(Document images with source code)

※ ※ ※

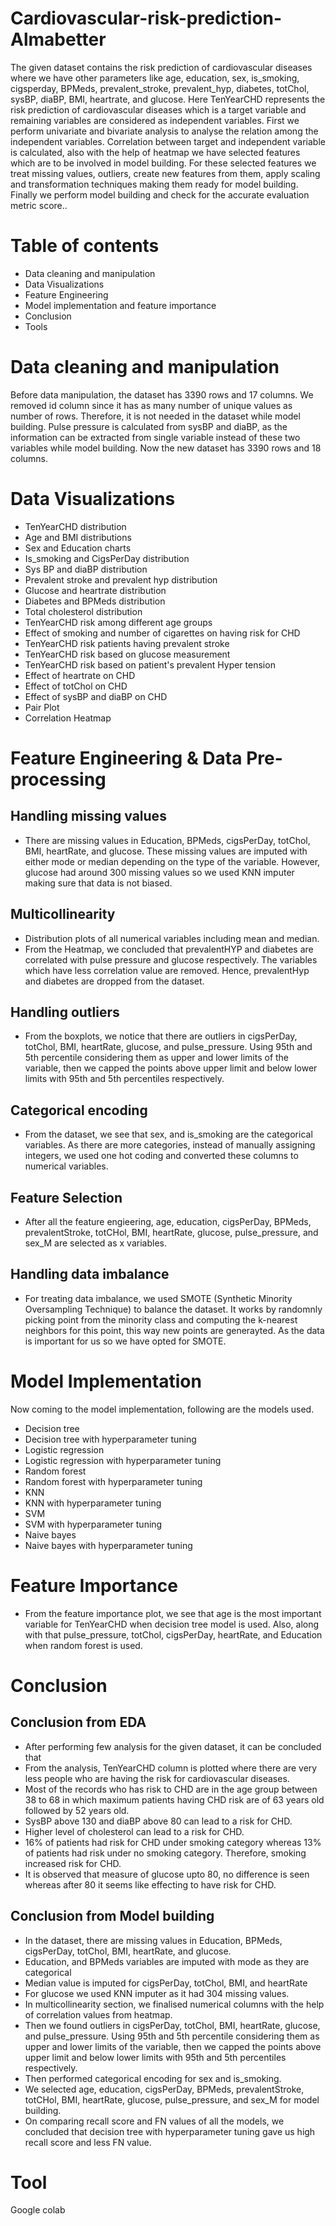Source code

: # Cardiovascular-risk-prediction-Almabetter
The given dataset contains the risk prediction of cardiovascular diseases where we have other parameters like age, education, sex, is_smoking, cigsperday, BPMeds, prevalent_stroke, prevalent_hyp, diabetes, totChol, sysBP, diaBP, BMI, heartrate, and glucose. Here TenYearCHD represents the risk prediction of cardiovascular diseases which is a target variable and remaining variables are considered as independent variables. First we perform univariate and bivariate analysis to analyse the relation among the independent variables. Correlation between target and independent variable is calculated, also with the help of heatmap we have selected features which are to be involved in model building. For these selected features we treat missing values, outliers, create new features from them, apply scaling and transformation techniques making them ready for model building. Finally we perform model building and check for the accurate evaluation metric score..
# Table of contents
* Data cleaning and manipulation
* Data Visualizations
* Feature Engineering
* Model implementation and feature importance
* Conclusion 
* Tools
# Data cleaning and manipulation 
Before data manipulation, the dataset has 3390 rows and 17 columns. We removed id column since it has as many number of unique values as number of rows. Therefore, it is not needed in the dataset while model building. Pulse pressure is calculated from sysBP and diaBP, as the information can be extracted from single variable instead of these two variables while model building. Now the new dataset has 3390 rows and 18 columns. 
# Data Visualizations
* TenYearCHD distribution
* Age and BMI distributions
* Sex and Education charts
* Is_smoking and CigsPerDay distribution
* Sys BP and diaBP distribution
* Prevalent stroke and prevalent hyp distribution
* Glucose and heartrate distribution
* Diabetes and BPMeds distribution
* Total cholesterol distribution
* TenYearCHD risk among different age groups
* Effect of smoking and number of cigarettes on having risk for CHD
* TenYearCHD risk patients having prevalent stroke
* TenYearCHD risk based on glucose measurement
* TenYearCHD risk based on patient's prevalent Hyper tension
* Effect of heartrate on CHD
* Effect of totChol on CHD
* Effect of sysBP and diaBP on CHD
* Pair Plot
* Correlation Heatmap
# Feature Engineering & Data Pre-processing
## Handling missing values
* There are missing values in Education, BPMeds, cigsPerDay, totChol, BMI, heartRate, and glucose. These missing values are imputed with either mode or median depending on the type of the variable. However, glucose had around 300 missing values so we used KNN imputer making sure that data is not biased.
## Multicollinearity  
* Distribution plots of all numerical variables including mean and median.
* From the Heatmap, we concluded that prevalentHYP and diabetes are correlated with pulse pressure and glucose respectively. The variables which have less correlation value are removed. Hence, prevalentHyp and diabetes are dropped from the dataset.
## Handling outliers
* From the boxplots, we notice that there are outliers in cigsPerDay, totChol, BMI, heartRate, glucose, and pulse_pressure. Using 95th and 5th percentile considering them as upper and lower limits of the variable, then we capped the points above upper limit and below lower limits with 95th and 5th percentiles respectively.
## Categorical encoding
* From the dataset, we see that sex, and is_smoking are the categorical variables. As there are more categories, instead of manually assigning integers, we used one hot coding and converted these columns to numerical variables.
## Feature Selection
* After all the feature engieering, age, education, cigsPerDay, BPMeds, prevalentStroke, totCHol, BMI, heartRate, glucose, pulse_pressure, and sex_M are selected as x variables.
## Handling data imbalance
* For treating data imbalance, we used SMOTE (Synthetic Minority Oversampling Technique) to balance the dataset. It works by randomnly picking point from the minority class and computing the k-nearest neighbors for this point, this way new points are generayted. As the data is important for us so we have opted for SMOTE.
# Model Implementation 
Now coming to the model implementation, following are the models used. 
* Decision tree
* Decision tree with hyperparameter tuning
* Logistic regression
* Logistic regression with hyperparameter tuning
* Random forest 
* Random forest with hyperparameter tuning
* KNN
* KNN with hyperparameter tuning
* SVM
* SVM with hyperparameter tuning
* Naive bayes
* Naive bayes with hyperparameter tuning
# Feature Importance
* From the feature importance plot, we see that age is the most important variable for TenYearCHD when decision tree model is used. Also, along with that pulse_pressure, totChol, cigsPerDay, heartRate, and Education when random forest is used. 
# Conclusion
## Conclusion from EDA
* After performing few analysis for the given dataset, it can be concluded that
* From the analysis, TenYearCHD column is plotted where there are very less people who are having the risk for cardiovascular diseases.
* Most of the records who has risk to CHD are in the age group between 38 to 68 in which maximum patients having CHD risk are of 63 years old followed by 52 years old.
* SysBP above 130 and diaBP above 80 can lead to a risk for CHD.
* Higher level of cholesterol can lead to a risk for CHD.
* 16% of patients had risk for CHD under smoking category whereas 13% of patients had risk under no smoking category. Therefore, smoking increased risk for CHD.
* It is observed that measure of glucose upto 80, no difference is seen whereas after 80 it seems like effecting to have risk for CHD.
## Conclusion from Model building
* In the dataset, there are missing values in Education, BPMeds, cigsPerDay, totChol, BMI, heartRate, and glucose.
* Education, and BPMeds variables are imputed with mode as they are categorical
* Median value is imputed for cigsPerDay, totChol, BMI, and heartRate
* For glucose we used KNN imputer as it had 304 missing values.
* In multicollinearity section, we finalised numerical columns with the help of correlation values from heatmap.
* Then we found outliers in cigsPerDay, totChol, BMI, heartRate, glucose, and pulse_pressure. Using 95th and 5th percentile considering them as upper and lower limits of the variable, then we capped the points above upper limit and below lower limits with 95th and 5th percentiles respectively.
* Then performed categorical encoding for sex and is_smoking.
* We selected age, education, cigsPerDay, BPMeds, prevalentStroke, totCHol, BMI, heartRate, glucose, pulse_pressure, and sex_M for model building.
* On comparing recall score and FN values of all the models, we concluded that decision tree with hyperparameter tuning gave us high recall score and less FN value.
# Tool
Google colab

※ ※ ※

REQUIREMENT
Transcribe exactly, starting at the line with "less FN value." and continuing through the last line of the data above; leave out all earlier lines.

RESPONSE TO THE TASK
* On comparing recall score and FN values of all the models, we concluded that decision tree with hyperparameter tuning gave us high recall score and less FN value.
# Tool
Google colab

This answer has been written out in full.